Email: cniitmash@cniitmash.com
ORCID iD: 0000-0002-1847-2917

PhD (Engineering), chief researcher of the Laboratory of Corrosion Tests

Russian Federation

Andrey S. Gudenko

JSC “RPA “CNIITMASH”, Moscow

Email: andgas@gmail.com
ORCID iD: 0000-0001-6459-9516

PhD (Engineering), Head of Department of Physical and Chemical Methods of Metal Research

Russian Federation

Aleksey V. Pryshchak

Penza State University, Penza

Email: metal@pnzgu.ru
ORCID iD: 0000-0003-1770-6678

PhD (Engineering), assistant professor of Chair “Welding, Foundry Engineering, and Materials Science”

Russian Federation

Aleksandr V. Khorin

Penza State University, Penza

Author for correspondence.
Email: alexkho154@yandex.ru
ORCID iD: 0000-0001-7164-7942

PhD (Engineering), assistant professor of Chair “Control and Material Tests”

Russian Federation

Viktor M. Batrashov

Penza State University, Penza

Email: metal@pnzgu.ru
ORCID iD: 0000-0001-8475-2987

PhD (Engineering), assistant professor of Chair “Control and Material Tests”

Russian Federation

Maksim S. Guskov

Penza State University, Penza

Email: metal@pnzgu.ru
ORCID iD: 0000-0002-4143-576X

PhD (Engineering), assistant professor of Chair “Control and Material Tests”

Russian Federation

Andrey A. Rozen

Penza State University, Penza

Email: aarozen@bk.ru
ORCID iD: 0000-0002-3970-1707

postgraduate student of Chair “Welding, Foundry Engineering, and Materials Science”

Russian Federation

Dmitry V. Kozlov

Penza State University, Penza

Email: d_v_kozlov@yahoo.com
ORCID iD: 0000-0003-2501-7768

postgraduate student of Chair “Welding, Foundry Engineering, and Materials Science”

Russian Federation

References

  1. Akpanyung K.V., Loto R.T. Pitting corrosion evaluation: a review.
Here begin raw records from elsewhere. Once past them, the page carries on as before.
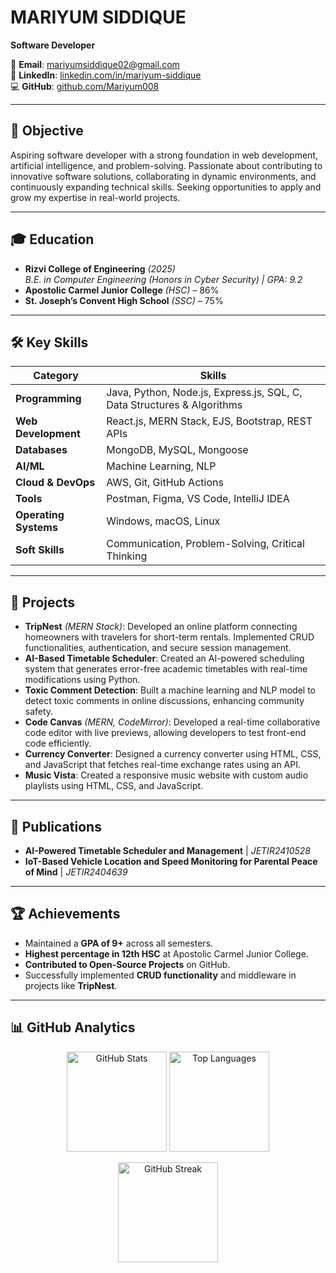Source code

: # **MARIYUM SIDDIQUE**  
**Software Developer**  

📩 **Email**: [mariyumsiddique02@gmail.com](mailto:mariyumsiddique02@gmail.com)  
🔗 **LinkedIn**: [linkedin.com/in/mariyum-siddique](https://www.linkedin.com/in/mariyum-siddique)  
💻 **GitHub**: [github.com/Mariyum008](https://github.com/Mariyum008)  

---

## **🎯 Objective**  
Aspiring software developer with a strong foundation in web development, artificial intelligence, and problem-solving. Passionate about contributing to innovative software solutions, collaborating in dynamic environments, and continuously expanding technical skills. Seeking opportunities to apply and grow my expertise in real-world projects.

---

## **🎓 Education**  
- **Rizvi College of Engineering** *(2025)*  
  *B.E. in Computer Engineering (Honors in Cyber Security) | GPA: 9.2*  
- **Apostolic Carmel Junior College** *(HSC)* – 86%  
- **St. Joseph’s Convent High School** *(SSC)* – 75%  

---

## **🛠 Key Skills**  

| **Category**            | **Skills**                                             |
|------------------------|------------------------------------------------------|
| **Programming**        | Java, Python, Node.js, Express.js, SQL, C, Data Structures & Algorithms |
| **Web Development**    | React.js, MERN Stack, EJS, Bootstrap, REST APIs       |
| **Databases**         | MongoDB, MySQL, Mongoose                             |
| **AI/ML**             | Machine Learning, NLP                                |
| **Cloud & DevOps**    | AWS, Git, GitHub Actions                             |
| **Tools**              | Postman, Figma, VS Code, IntelliJ IDEA              |
| **Operating Systems** | Windows, macOS, Linux                                |
| **Soft Skills**       | Communication, Problem-Solving, Critical Thinking     |

---

## **🚀 Projects**  
- **TripNest** *(MERN Stack)*: Developed an online platform connecting homeowners with travelers for short-term rentals. Implemented CRUD functionalities, authentication, and secure session management.  
- **AI-Based Timetable Scheduler**: Created an AI-powered scheduling system that generates error-free academic timetables with real-time modifications using Python.  
- **Toxic Comment Detection**: Built a machine learning and NLP model to detect toxic comments in online discussions, enhancing community safety.  
- **Code Canvas** *(MERN, CodeMirror)*: Developed a real-time collaborative code editor with live previews, allowing developers to test front-end code efficiently.  
- **Currency Converter**: Designed a currency converter using HTML, CSS, and JavaScript that fetches real-time exchange rates using an API.  
- **Music Vista**: Created a responsive music website with custom audio playlists using HTML, CSS, and JavaScript.  

---

## **📜 Publications**  
- **AI-Powered Timetable Scheduler and Management** | *JETIR2410528*  
- **IoT-Based Vehicle Location and Speed Monitoring for Parental Peace of Mind** | *JETIR2404639*  

---

## **🏆 Achievements**  
- Maintained a **GPA of 9+** across all semesters.  
- **Highest percentage in 12th HSC** at Apostolic Carmel Junior College.  
- **Contributed to Open-Source Projects** on GitHub.  
- Successfully implemented **CRUD functionality** and middleware in projects like **TripNest**.  

---

## **📊 GitHub Analytics**
<p align="center"> 
  <img src="https://github-readme-stats.vercel.app/api?username=Mariyum008&show_icons=true&theme=radical" alt="GitHub Stats" height="160"/> 
  <img src="https://github-readme-stats.vercel.app/api/top-langs/?username=Mariyum008&layout=compact&theme=radical" alt="Top Languages" height="160"/> 
</p> 
<p align="center"> 
  <img src="https://github-readme-streak-stats.herokuapp.com/?user=Mariyum008&theme=radical" alt="GitHub Streak" height="160"/> 
</p>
Journal of Physics: Conference Series, 2019, vol. 1378, no. 2, article number 022088. doi: 10.1088/1742-6596/1378/2/022088.
  2. Jafarzadeh S., Chen Z., Bobaru F. Computational modeling of pitting corrosion. Corrosion reviews, 2019, vol. 37, no. 5, pp. 419–439. doi: 10.1515/corrrev-2019-0049.
  3. Xiang Y., Li C., Hesitao W., Long Z., Yan W. Understanding the pitting corrosion mechanism of pipeline steel in an impure supercritical CO2 environment. The Journal of Supercritical Fluids, 2018, vol. 138, pp. 132–142. doi: 10.1016/j.supflu.2018.04.009.
  4. Frankel G.S., Li T., Scully J.R. Localized corrosion: Passive film breakdown vs pit growth stability. Journal of the electrochemical society, 2017, vol. 164, no. 4, pp. C180–C181. doi: 10.1149/2.1381704 jes.
  5. Chi G., Yi D., Liu H. Effect of roughness on electrochemical and pitting corrosion of Ti-6Al-4V alloy in 12 wt.% HCl solution at 35 °C. Journal of Materials Research and Technology, 2020, vol. 9, no. 2, pp. 1162–1174. doi: 10.1016/j.jmrt.2019.11.044.
  6. Obeyesekere N. Pitting corrosion. Trends in Oil and Gas Corrosion Research and Technologies, 2017, pp. 215–248. doi: 10.1016/B978-0-08-101105-8.00009-7.
  7. Ha H.-Y., Lee T.-H., Lee C.-G., Yoon H. Understanding the relation between pitting corrosion resistance and phase fraction of S32101 duplex stainless steel. Corrosion Science, 2019, vol. 149, pp. 226–235. doi: 10.1016/j.corsci.2019.01.001.
  8. Wei L., Liu Y., Li Q., Cheng Y.F. Effect of roughness on general corrosion and pitting of (FeCoCrNi)0.89(WC)0.11 high-entropy alloy composite in 3.5 wt.% NaCl solution. Corrosion Science, 2019, vol. 146, pp. 44–57. doi: 10.1016/j.corsci.2018.10.025.
  9. Mohammed S., Hua Y., Barker R., Neville A. Investigating pitting in X65 carbon steel using potentiostatic polarization. Applied Surface Science, 2017, vol. 423, pp. 25–32. doi: 10.1016/j.apsusc.2017.06.015.
  10. Grachev V.A., Rozen A.E., Perelygin Y.P., Kireev S.Y., Los I.S., Rozen A.A. Measuring corrosion rate and protector effectiveness of advanced multilayer metallic materials by newly developed methods. Heliyon, 2018, vol. 4, no. 8, article number e00731. doi: 10.1016/j.heliyon.2018.e00731.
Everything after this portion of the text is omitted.